Meta-Gradient Search Control: A Method for Improving the Efficiency of Dyna-style Planning
Bradley Burega, John D. Martin, Luke Kapeluck, Michael Bowling
TL;DR
This work tackles sample-efficiency in model-based RL under imperfect, non-stationary dynamics by learning where to query a model during Dyna-style planning. It introduces Meta Gradient Search Control (MGSC), which meta-learns a state-distribution over planning queries by minimizing a meta-loss that ties planning updates to proximity to an optimal fixed point $\boldsymbol{\theta}^*$. The method uses a softmax parameterization $d(s;\boldsymbol{\eta})$ over states and backpropagates gradients through the planning updates (via $\bar{\boldsymbol{\theta}}(\boldsymbol{\eta})$) to shape search control with Adam optimization. Empirical results in TMaze and TwoRooms show MGSC improves planning efficiency and downstream sample-efficiency compared with fixed sampling baselines, including robustness to model imperfections and with learned models, pointing to practical benefits for scalable model-based RL.
Abstract
We study how a Reinforcement Learning (RL) system can remain sample-efficient when learning from an imperfect model of the environment. This is particularly challenging when the learning system is resource-constrained and in continual settings, where the environment dynamics change. To address these challenges, our paper introduces an online, meta-gradient algorithm that tunes a probability with which states are queried during Dyna-style planning.
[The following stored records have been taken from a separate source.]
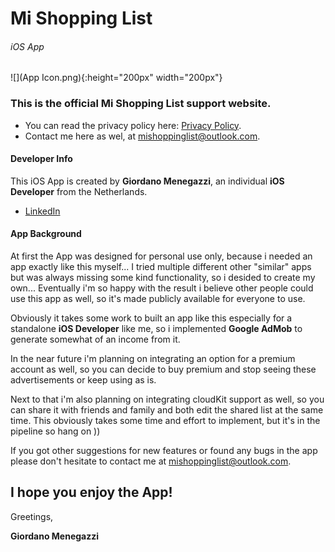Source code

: # Mi Shopping List
###### iOS App


</kbd>![](App Icon.png){:height="200px" width="200px"}</kbd>


### This is the official Mi Shopping List support website.
- You can read the privacy policy here: [Privacy Policy](https://mishoppinglist.github.io/Privacy-Policy/).
- Contact me here as wel, at <mishoppinglist@outlook.com>.




#### Developer Info
This iOS App is created by **Giordano Menegazzi**, an individual **iOS Developer** from the Netherlands. 

- [LinkedIn](https://www.linkedin.com/in/giordano-menegazzi-35108012a/)


#### App Background
At first the App was designed for personal use only, because i needed an app exactly like this myself... I tried multiple different other "similar" apps but was always missing some kind functionality, so i desided to create my own... Eventually i'm so happy with the result i believe other people could use this app as well, so it's made publicly available for everyone to use.


Obviously it takes some work to built an app like this especially for a standalone **iOS Developer** like me, so i implemented **Google AdMob** to generate somewhat of an income from it. 

In the near future i'm planning on integrating an option for a premium account as well, so you can decide to buy premium and stop seeing these advertisements or keep using as is. 

Next to that i'm also planning on integrating cloudKit support as well, so you can share it with friends and family and both edit the shared list at the same time.
This obviously takes some time and effort to implement, but it's in the pipeline so hang on ))


If you got other suggestions for new features or found any bugs in the app please don't hesitate to contact me at <mishoppinglist@outlook.com>.




## I hope you enjoy the App!



Greetings,

**Giordano Menegazzi**

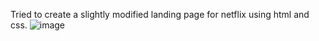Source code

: Tried to create a slightly modified landing page for netflix using html and css.
![image](https://user-images.githubusercontent.com/63345210/185742596-fabd7056-f1b7-47bf-9b95-122298e926b6.png)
Our study compares the aggregate, empirical performance of this meta-gradient method to baselines that employ conventional sampling strategies. Results indicate that our method improves efficiency of the planning process, which, as a consequence, improves the sample-efficiency of the overall learning process. On the whole, we observe that our meta-learned solutions avoid several pathologies of conventional planning approaches, such as sampling inaccurate transitions and those that stall credit assignment. We believe these findings could prove useful, in future work, for designing model-based RL systems at scale.